> Task description
The lines from the top of the data down to the line with "base-model trials with" should be repeated exactly, both ends included.

Data records
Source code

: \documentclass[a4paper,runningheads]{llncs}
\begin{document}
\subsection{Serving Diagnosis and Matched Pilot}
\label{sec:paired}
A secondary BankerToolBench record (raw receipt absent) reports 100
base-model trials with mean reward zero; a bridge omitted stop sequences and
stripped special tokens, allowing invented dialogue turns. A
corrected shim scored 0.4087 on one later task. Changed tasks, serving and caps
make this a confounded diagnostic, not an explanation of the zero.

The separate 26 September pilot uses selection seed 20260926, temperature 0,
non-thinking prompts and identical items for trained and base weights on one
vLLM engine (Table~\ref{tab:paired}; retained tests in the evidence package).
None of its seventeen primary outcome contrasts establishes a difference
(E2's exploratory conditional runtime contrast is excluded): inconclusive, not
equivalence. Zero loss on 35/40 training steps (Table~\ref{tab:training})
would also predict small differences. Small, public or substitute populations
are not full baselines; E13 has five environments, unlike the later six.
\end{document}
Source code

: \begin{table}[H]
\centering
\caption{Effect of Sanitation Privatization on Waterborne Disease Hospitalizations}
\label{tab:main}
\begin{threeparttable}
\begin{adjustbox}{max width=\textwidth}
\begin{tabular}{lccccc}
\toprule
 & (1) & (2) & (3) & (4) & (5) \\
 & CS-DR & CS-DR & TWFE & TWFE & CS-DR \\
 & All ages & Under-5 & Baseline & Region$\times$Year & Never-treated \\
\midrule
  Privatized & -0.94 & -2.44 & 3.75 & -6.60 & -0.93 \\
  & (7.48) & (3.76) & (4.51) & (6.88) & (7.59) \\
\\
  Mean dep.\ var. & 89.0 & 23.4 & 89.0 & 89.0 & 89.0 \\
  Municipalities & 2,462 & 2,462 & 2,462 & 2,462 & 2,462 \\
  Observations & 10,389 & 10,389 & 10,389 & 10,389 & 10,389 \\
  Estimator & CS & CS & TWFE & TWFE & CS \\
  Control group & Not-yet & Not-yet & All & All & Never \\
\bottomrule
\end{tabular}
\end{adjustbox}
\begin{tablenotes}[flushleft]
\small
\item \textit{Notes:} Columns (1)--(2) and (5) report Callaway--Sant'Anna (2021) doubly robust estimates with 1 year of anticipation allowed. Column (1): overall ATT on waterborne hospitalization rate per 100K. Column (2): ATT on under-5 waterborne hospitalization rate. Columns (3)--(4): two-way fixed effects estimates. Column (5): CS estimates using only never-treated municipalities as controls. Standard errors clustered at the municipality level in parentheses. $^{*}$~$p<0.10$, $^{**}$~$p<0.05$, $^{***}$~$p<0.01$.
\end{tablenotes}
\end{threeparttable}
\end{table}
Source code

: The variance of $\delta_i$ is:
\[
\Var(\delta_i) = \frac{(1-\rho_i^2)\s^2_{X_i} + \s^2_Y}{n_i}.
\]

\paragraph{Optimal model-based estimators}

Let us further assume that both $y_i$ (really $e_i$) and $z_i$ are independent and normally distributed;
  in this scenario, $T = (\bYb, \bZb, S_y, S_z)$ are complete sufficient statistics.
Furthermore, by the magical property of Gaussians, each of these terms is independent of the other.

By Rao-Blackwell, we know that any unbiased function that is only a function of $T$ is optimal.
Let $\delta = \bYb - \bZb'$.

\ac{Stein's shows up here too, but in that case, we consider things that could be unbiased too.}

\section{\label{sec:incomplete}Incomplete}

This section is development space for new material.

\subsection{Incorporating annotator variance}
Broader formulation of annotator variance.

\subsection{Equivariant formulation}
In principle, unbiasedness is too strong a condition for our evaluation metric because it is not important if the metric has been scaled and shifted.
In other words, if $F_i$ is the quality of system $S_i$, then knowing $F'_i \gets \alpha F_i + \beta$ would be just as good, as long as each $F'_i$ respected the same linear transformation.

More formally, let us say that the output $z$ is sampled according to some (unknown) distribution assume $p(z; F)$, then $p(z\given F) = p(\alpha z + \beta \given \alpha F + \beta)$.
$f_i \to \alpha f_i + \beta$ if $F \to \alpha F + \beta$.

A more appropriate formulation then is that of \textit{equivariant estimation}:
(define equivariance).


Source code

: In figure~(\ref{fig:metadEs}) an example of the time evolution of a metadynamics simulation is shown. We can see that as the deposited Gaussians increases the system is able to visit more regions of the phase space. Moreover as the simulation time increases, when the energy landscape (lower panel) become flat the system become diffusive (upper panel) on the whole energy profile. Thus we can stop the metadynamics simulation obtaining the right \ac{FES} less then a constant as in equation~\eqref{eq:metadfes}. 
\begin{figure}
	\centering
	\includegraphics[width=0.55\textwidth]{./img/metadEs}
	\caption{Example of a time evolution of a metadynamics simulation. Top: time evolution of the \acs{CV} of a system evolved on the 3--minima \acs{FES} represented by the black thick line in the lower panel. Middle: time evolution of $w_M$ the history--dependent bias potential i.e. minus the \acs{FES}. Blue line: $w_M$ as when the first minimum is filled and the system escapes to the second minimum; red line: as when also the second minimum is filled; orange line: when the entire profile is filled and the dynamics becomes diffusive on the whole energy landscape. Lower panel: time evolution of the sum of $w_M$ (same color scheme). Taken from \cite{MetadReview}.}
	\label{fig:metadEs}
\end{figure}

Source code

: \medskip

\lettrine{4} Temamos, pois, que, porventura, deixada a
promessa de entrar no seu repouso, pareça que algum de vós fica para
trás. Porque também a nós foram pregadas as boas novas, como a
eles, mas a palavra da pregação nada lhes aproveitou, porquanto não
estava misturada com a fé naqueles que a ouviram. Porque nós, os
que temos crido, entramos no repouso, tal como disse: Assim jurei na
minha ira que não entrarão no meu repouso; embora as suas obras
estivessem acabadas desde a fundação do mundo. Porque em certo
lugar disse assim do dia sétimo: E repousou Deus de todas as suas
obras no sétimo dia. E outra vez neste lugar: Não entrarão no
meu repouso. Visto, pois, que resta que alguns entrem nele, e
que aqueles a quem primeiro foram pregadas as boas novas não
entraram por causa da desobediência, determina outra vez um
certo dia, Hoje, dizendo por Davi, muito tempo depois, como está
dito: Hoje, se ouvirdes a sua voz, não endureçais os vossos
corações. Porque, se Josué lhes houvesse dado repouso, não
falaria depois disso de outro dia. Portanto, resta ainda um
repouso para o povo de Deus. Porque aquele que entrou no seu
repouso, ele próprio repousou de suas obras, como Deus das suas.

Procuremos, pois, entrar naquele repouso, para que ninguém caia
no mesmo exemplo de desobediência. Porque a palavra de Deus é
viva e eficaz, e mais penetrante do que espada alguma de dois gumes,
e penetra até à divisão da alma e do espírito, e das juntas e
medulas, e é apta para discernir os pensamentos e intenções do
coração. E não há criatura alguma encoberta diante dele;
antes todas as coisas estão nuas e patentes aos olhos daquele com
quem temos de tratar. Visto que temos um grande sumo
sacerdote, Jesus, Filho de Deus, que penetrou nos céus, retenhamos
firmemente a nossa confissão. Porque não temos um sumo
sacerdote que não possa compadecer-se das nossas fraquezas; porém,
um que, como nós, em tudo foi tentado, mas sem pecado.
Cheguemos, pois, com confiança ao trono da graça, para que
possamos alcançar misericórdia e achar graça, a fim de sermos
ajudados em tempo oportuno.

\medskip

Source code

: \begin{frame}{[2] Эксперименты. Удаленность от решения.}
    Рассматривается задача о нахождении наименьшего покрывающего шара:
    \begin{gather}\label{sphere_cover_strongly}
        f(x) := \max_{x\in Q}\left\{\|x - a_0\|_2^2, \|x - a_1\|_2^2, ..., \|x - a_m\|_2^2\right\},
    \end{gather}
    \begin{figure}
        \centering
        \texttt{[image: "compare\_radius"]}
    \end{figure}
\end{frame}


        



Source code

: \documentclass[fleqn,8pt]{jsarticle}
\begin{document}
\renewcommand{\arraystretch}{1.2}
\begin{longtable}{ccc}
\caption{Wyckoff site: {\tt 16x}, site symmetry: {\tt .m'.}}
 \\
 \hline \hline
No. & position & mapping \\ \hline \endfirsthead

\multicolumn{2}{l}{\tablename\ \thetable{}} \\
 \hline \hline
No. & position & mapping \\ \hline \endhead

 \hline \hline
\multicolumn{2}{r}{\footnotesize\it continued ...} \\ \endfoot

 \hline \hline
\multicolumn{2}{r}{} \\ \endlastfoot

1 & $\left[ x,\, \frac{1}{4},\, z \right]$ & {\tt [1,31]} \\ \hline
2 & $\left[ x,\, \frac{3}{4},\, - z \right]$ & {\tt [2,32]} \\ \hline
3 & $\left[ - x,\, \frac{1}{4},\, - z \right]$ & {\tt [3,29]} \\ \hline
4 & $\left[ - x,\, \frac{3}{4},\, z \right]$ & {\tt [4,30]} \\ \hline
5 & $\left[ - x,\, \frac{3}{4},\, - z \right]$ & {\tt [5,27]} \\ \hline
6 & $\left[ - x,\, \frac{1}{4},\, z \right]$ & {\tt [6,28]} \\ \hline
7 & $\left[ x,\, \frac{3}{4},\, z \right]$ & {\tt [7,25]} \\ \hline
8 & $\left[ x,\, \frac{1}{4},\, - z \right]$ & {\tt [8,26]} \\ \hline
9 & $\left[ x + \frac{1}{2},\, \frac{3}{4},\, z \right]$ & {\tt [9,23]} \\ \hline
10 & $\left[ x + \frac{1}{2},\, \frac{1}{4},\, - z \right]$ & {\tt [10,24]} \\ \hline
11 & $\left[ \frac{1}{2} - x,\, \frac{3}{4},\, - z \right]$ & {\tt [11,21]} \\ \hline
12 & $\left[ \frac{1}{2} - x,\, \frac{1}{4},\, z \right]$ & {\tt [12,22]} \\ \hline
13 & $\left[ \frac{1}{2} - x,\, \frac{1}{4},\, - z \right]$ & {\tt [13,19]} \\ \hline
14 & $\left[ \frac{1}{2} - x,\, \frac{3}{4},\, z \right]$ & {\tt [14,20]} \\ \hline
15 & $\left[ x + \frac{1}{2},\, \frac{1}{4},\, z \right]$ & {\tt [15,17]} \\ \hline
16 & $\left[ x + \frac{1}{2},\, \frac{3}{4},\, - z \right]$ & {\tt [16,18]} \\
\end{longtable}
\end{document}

> Solution
Source code

: \documentclass[a4paper,runningheads]{llncs}
\begin{document}
\subsection{Serving Diagnosis and Matched Pilot}
\label{sec:paired}
A secondary BankerToolBench record (raw receipt absent) reports 100
base-model trials with mean reward zero; a bridge omitted stop sequences and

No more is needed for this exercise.